Another study concludes that the human anti-tTG screening test may be
superior to the EmA test:

Paste this link together on one line:
http://www.blackwell-synergy.com/links/doi/10.1046/j.1365-
2036.2003.01595.x/abs/

Aliment Pharmacol Ther. 2003 Jun 1;17(11):1415-23.

Antibodies to human recombinant tissue transglutaminase may detect coeliac
disease patients undiagnosed by endomysial antibodies.
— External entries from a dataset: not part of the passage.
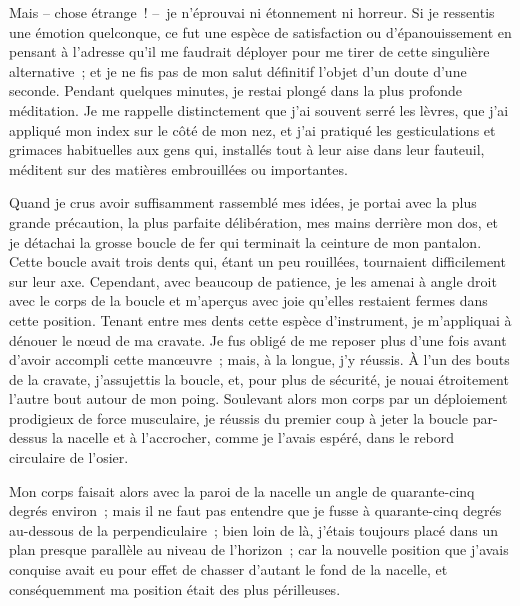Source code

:\documentclass[french,twoside]{book} %
\begin{document}
Mais – chose étrange ! – je n’éprouvai ni étonnement ni horreur. Si je ressentis une émotion quelconque, ce fut une espèce de satisfaction ou d’épanouissement en pensant à l’adresse qu’il me faudrait déployer pour me tirer de cette singulière alternative ; et je ne fis pas de mon salut définitif l’objet d’un doute d’une seconde. Pendant quelques minutes, je restai plongé dans la plus profonde méditation. Je me rappelle distinctement que j’ai souvent serré les lèvres, que j’ai appliqué mon index sur le côté de mon nez, et j’ai pratiqué les gesticulations et grimaces habituelles aux gens qui, installés tout à leur aise dans leur fauteuil, méditent sur des matières embrouillées ou importantes.\par
Quand je crus avoir suffisamment rassemblé mes idées, je portai avec la plus grande précaution, la plus parfaite délibération, mes mains derrière mon dos, et je détachai la grosse boucle de fer qui terminait la ceinture de mon pantalon. Cette boucle avait trois dents qui, étant un peu rouillées, tournaient difficilement sur leur axe. Cependant, avec beaucoup de patience, je les amenai à angle droit avec le corps de la boucle et m’aperçus avec joie qu’elles restaient fermes dans cette position. Tenant entre mes dents cette espèce d’instrument, je m’appliquai à dénouer le nœud de ma cravate. Je fus obligé de me reposer plus d’une fois avant d’avoir accompli cette manœuvre ; mais, à la longue, j’y réussis. À l’un des bouts de la cravate, j’assujettis la boucle, et, pour plus de sécurité, je nouai étroitement l’autre bout autour de mon poing. Soulevant alors mon corps par un déploiement prodigieux de force musculaire, je réussis du premier coup à jeter la boucle par-dessus la nacelle et à l’accrocher, comme je l’avais espéré, dans le rebord circulaire de l’osier.\par
Mon corps faisait alors avec la paroi de la nacelle un angle de quarante-cinq degrés environ ; mais il ne faut pas entendre que je fusse à quarante-cinq degrés au-dessous de la perpendiculaire ; bien loin de là, j’étais toujours placé dans un plan presque parallèle au niveau de l’horizon ; car la nouvelle position que j’avais conquise avait eu pour effet de chasser d’autant le fond de la nacelle, et conséquemment ma position était des plus périlleuses.\par
\end{document}
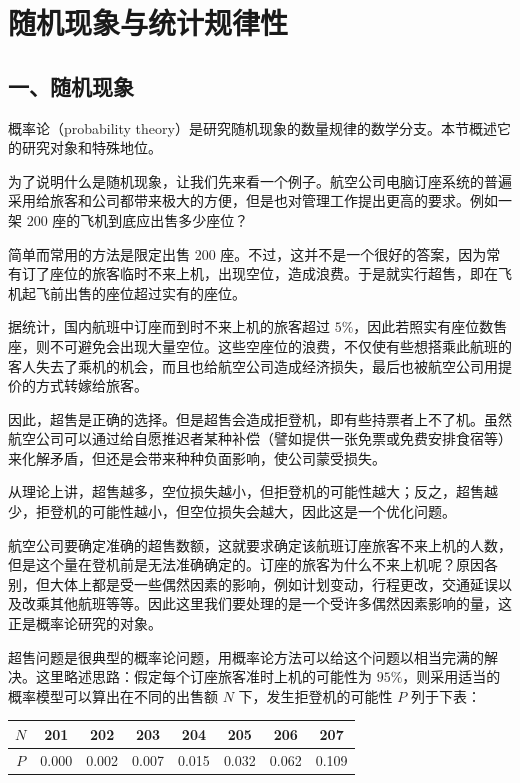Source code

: \documentclass[../../main.tex]{subfiles}
\begin{document}
\section{随机现象与统计规律性}\label{section:ch01-随机现象与统计规律性}

\subsection*{一、随机现象}

概率论（probability theory）是研究随机现象的数量规律的数学分支。本节概述它的研究对象和特殊地位。

为了说明什么是随机现象，让我们先来看一个例子。航空公司电脑订座系统的普遍采用给旅客和公司都带来极大的方便，但是也对管理工作提出更高的要求。例如一架 $200$ 座的飞机到底应出售多少座位？

简单而常用的方法是限定出售 $200$ 座。不过，这并不是一个很好的答案，因为常有订了座位的旅客临时不来上机，出现空位，造成浪费。于是就实行超售，即在飞机起飞前出售的座位超过实有的座位。

据统计，国内航班中订座而到时不来上机的旅客超过 $5\%$，因此若照实有座位数售座，则不可避免会出现大量空位。这些空座位的浪费，不仅使有些想搭乘此航班的客人失去了乘机的机会，而且也给航空公司造成经济损失，最后也被航空公司用提价的方式转嫁给旅客。

因此，超售是正确的选择。但是超售会造成拒登机，即有些持票者上不了机。虽然航空公司可以通过给自愿推迟者某种补偿（譬如提供一张免票或免费安排食宿等）来化解矛盾，但还是会带来种种负面影响，使公司蒙受损失。

从理论上讲，超售越多，空位损失越小，但拒登机的可能性越大；反之，超售越少，拒登机的可能性越小，但空位损失会越大，因此这是一个优化问题。

航空公司要确定准确的超售数额，这就要求确定该航班订座旅客不来上机的人数，但是这个量在登机前是无法准确确定的。订座的旅客为什么不来上机呢？原因各别，但大体上都是受一些偶然因素的影响，例如计划变动，行程更改，交通延误以及改乘其他航班等等。因此这里我们要处理的是一个受许多偶然因素影响的量，这正是概率论研究的对象。

超售问题是很典型的概率论问题，用概率论方法可以给这个问题以相当完满的解决。这里略述思路：假定每个订座旅客准时上机的可能性为 $95\%$，则采用适当的概率模型可以算出在不同的出售额 $N$ 下，发生拒登机的可能性 $P$ 列于下表：

\begin{center}
\begin{tabular}{c|ccccccc}
$N$ & 201 & 202 & 203 & 204 & 205 & 206 & 207 \\
\hline
$P$ & 0.000 & 0.002 & 0.007 & 0.015 & 0.032 & 0.062 & 0.109
\end{tabular}
\end{center}
\end{document}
Tesei N, Sugai E, Vazquez H, Smecuol E, Niveloni S, Mazure R, Moreno ML,
Gomez JC, Maurino E, Bai JC.

'Dr Carlos Bonorino Udaondo' Gastroenterology Hospital, Del Salvador
University, Buenos Aires, Argentina; USNMA, San Martin Hospital, La Plata,
Argentina.

BACKGROUND:
The screening and diagnosis of coeliac disease have been simplified by the
advent of new serological tools.

AIM:
To assess the clinical utility of a newly developed kit for antibodies to
human recombinant tissue transglutaminase (hu-anti-tTG) in a large
population of patients undergoing intestinal biopsy for suspected
intestinal disorders.

METHODS:
We evaluated 426 serum samples from consecutive adult patients (250 from
untreated coeliac disease patients and 176 from individuals in whom a
diagnosis of coeliac disease had been excluded), obtained at the time of
intestinal biopsy. Samples were tested for immunoglobulin A (IgA) hu-anti-
tTG by enzyme-linked immunoabsorbent assay, IgA endomysial antibodies (EmA)
by indirect immunofluorescence and IgA and IgG antigliadin antibodies by
enzyme-linked immunoabsorbent assay. A sub-group of samples was also
assessed for a guinea-pig-based anti-tissue transglutaminase.

RESULTS:
According to the cut-off for hu-anti-tTG, the sensitivity, specificity and
positive and negative predictive values were 91%, 96%, 97% and 87%,
respectively. Simultaneous determination of EmA showed values of 86%, 100%,
100% and 83% for the same parameters. Although 19 coeliac disease patients
(7.6%) were negative for EmA and hu-anti-tTG, both tests rendered superior
statistical values to antigliadin antibody tests. At diagnosis, IgA
deficiency was detected in 11 patients, but both assays were able to detect
samples with mild to moderate deficiency. The comparison of hu-anti-tTG
with EmA showed excellent concordance between the tests (kappa statistic,
0.85). Discordance was observed in 20 samples from coeliac disease patients
(8%) and in nine samples from controls (5%). Fifteen samples had an EmA-
negative but hu-anti-tTG-positive serology, and five showed the converse
pattern. Comparison of human recombinant and guinea-pig tests showed
concordant results in 96% of cases.

CONCLUSIONS:
The quantitative determination of hu-anti-tTG type IgA using a commercial
enzyme-linked immunoabsorbent assay kit was highly sensitive and specific
for the detection of coeliac disease. Our results in a large population of
patients with a clinical condition suggestive of the disorder demonstrated
that the test can be used to detect a substantial number of patients
otherwise unrecognized by IgA EmA.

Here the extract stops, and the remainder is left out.